R.I.P. Hunter S. Thompson, Outlaw Journalist
Hunter S. Thompson took muckraking to an outer edge in the early 1970s, when he was among the first to detect the rancid odor of White House corruption. His screeds against the sitting president were overwrought and tinged with paranoia, but Nixon’s resignation would vindicate his torrid animadversions. As California’s secretary of state, I had to yank the notary public commission of Nixon’s personal lawyer. It seems that he notarized a backdated deed of Nixon’s papers so that the president could qualify for a charitable deduction—illegally. These were unusual times.
Thompson’s personal life was not as grounded as his work, but as Dr.
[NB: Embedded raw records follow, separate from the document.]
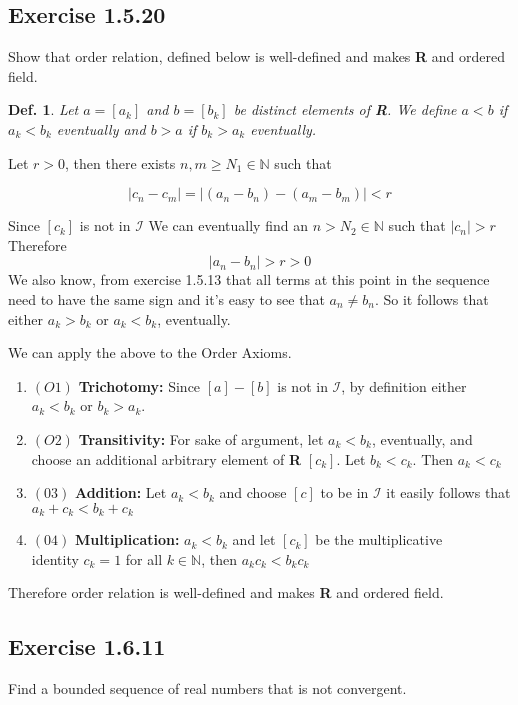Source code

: \documentclass{tufte-book}
\theoremstyle{mytheoremstyle}
\theoremstyle{mylemstyle}
\theoremstyle{mydefstyle}
\newtheorem*{mydef}{Def.}
\begin{document}
\subsection{Exercise 1.5.20}
Show that order relation, defined below is well-defined and makes \textbf{R} and ordered field. 

\begin{mydef}Let $a = [a_k]$ and $b=[b_k]$ be distinct elements of \textbf{R}. We define $a<b$ if $a_k < b_k$ eventually and $b>a$ if $b_k > a_k$ eventually.
\end{mydef}

Let $r > 0$, then there exists $n,m \geq N_1 \in \mathbb{N}$ such that

\[|c_n - c_m| = |(a_n-b_n) - (a_m-b_m)| < r\]

Since $[c_k]$ is not in $\mathcal{I}$ We can eventually find an $n > N_2 \in \mathbb{N}$ such that $|c_n| > r$ Therefore
\[|a_n-b_n| > r > 0\]  We also know, from exercise 1.5.13 that all terms at this point in the sequence need to have the same sign and it's easy to see that $a_n \neq b_n$.  So it follows that either $a_k > b_k$ or $a_k < b_k$, eventually.

We can apply the above to the Order Axioms.
\begin{enumerate}
\item $(O1)$ \textbf{Trichotomy:}  Since $[a] - [b]$ is not in $\mathcal{I}$, by definition either $a_k < b_k$ or $b_k > a_k$.

\item $(O2)$ \textbf{Transitivity:} For sake of argument, let $a_k < b_k$, eventually, and choose an additional arbitrary element of \textbf{R} $[c_k]$. Let $b_k < c_k$. Then $a_k < c_k$

\item $(03)$ \textbf{Addition:} Let $a_k < b_k$ and choose $[c]$ to be in $\mathcal{I}$ it easily follows that $a_k + c_k < b_k + c_k$

\item $(04)$ \textbf{Multiplication:} $a_k < b_k$ and let $[c_k]$ be the multiplicative\\ identity $c_k=1$ for all $k \in \mathbb{N}$, then $a_kc_k<b_kc_k$
\end{enumerate}

Therefore order relation is well-defined and makes \textbf{R} and ordered field.

\subsection{Exercise 1.6.11}
Find a bounded sequence of real numbers that is not convergent.
\end{document}
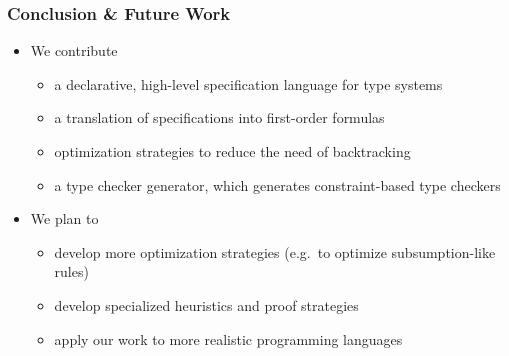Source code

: \documentclass{beamer}
\begin{document}
\begin{frame}
  \frametitle{Conclusion \& Future Work}
  \begin{itemize}
  \item We contribute
    \begin{itemize}
    \item a declarative, high-level specification language for type systems
    \item a translation of specifications into first-order formulas
    \item optimization strategies to reduce the need of backtracking
    \item a type checker generator, which generates constraint-based
      type checkers
    \end{itemize}
  \item We plan to
    \begin{itemize}
    \item develop more optimization strategies (e.g.\ to optimize
      subsumption-like rules)
    \item develop specialized heuristics and proof strategies
    \item apply our work to more realistic programming languages
    \end{itemize}
  \end{itemize}
\end{frame}
\end{document}
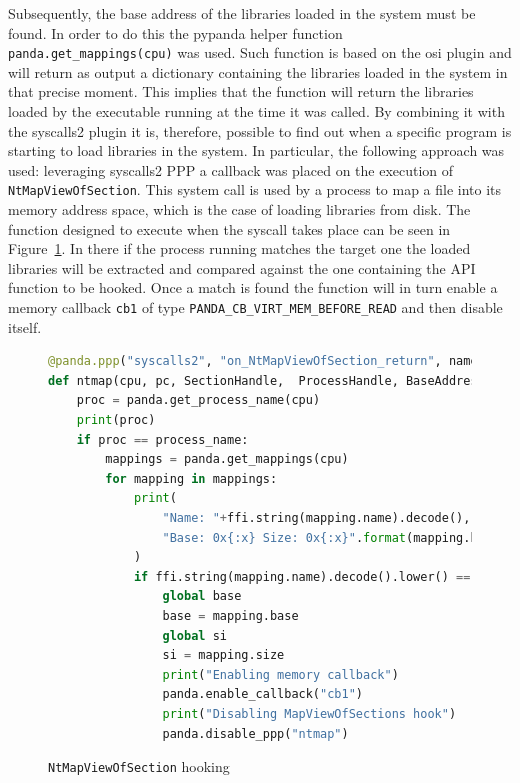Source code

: Subsequently, the base address of the libraries loaded in the system must be found. In order to do this the pypanda helper function \lstinline{panda.get_mappings(cpu)} was used. Such function is based on the osi plugin and will return as output a dictionary containing the libraries loaded in the system in that precise moment. This implies that the function will return the libraries loaded by the executable running at the time it was called. By combining it with the syscalls2 plugin it is, therefore, possible to find out when a specific program is starting to load libraries in the system. In particular, the following approach was used: leveraging syscalls2 PPP a callback was placed on the execution of \lstinline{NtMapViewOfSection}. This system call is used by a process to map a file into its memory address space, which is the case of loading libraries from disk. The function designed to execute when the syscall takes place can be seen in Figure~\ref{fig:ntmap}. In there if the process running matches the target one the loaded libraries will be extracted and compared against the one containing the API function to be hooked. Once a match is found the function will in turn enable a memory callback \lstinline{cb1} of type \lstinline{PANDA_CB_VIRT_MEM_BEFORE_READ} and then disable itself.

\begin{figure}[htp]
\centering
\begin{lstlisting}[language=Python] 
@panda.ppp("syscalls2", "on_NtMapViewOfSection_return", name="ntmap")
def ntmap(cpu, pc, SectionHandle,  ProcessHandle, BaseAddress, ZeroBits, CommitSize, SectionOffset, ViewSize, InheritDisposition, AllocationType, Win32Protect):
    proc = panda.get_process_name(cpu)
    print(proc)
    if proc == process_name:
        mappings = panda.get_mappings(cpu)
        for mapping in mappings:
            print(
                "Name: "+ffi.string(mapping.name).decode(),
                "Base: 0x{:x} Size: 0x{:x}".format(mapping.base,mapping.size)
            )
            if ffi.string(mapping.name).decode().lower() == "kernel32.dll":
                global base
                base = mapping.base
                global si
                si = mapping.size
                print("Enabling memory callback")
                panda.enable_callback("cb1")
                print("Disabling MapViewOfSections hook")
                panda.disable_ppp("ntmap")
\end{lstlisting}
\caption{\lstinline{NtMapViewOfSection} hooking}
\label{fig:ntmap}
\end{figure}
Gonzo often observed, via Dr. Johnson: “He who makes a beast of himself gets rid of the pain of being a man.” In the end, it seems, the pain caught up with him out on Owl Farm. Like a Chekhov story, the firearms he favored during a turbulent life figured in the manner of his untimely exit.
In recent years, Thompson had penned a column on politics and sports for ESPN’s website. The current political scene horrified him – as did the Oakland Raiders – and he pined for the company of his late fellow football addict, Richard Nixon. “Big darkness soon come,” he predicted in a column last year.
Thompson’s gone and so is much of the 60’s. He had the roughest of edges but such raw journalism—in some unimagined form—might be just the antidote to mendacious media interface.